[Dataset entries]

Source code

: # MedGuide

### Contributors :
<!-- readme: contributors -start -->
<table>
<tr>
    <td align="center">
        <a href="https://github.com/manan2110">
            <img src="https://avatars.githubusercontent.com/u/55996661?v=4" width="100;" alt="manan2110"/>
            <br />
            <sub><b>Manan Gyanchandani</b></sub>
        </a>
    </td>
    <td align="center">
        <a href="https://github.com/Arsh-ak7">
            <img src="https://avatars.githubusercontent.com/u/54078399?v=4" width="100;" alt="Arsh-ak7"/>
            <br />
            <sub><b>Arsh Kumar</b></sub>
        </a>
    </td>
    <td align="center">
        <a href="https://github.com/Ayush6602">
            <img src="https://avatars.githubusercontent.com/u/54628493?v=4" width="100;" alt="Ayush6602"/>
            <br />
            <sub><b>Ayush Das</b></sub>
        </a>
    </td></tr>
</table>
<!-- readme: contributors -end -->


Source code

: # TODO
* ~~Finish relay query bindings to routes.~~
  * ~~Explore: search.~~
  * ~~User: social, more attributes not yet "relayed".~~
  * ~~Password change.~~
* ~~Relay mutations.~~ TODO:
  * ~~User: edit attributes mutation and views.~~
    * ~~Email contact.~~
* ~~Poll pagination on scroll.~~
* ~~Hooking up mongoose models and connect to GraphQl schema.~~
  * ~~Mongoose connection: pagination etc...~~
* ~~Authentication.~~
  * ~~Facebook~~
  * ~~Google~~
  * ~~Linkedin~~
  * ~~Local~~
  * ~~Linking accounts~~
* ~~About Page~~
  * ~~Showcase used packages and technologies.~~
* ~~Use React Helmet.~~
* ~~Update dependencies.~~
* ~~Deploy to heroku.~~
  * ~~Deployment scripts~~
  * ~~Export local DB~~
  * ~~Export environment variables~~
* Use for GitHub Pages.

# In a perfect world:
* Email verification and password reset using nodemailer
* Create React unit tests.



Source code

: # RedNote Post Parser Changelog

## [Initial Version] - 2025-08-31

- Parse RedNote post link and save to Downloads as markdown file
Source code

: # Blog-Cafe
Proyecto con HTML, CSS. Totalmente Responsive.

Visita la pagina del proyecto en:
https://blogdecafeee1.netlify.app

### Exercise objective:
Your answer must be the number of lines above that contain the word "githubusercontent", stated alone.

### Response box:
3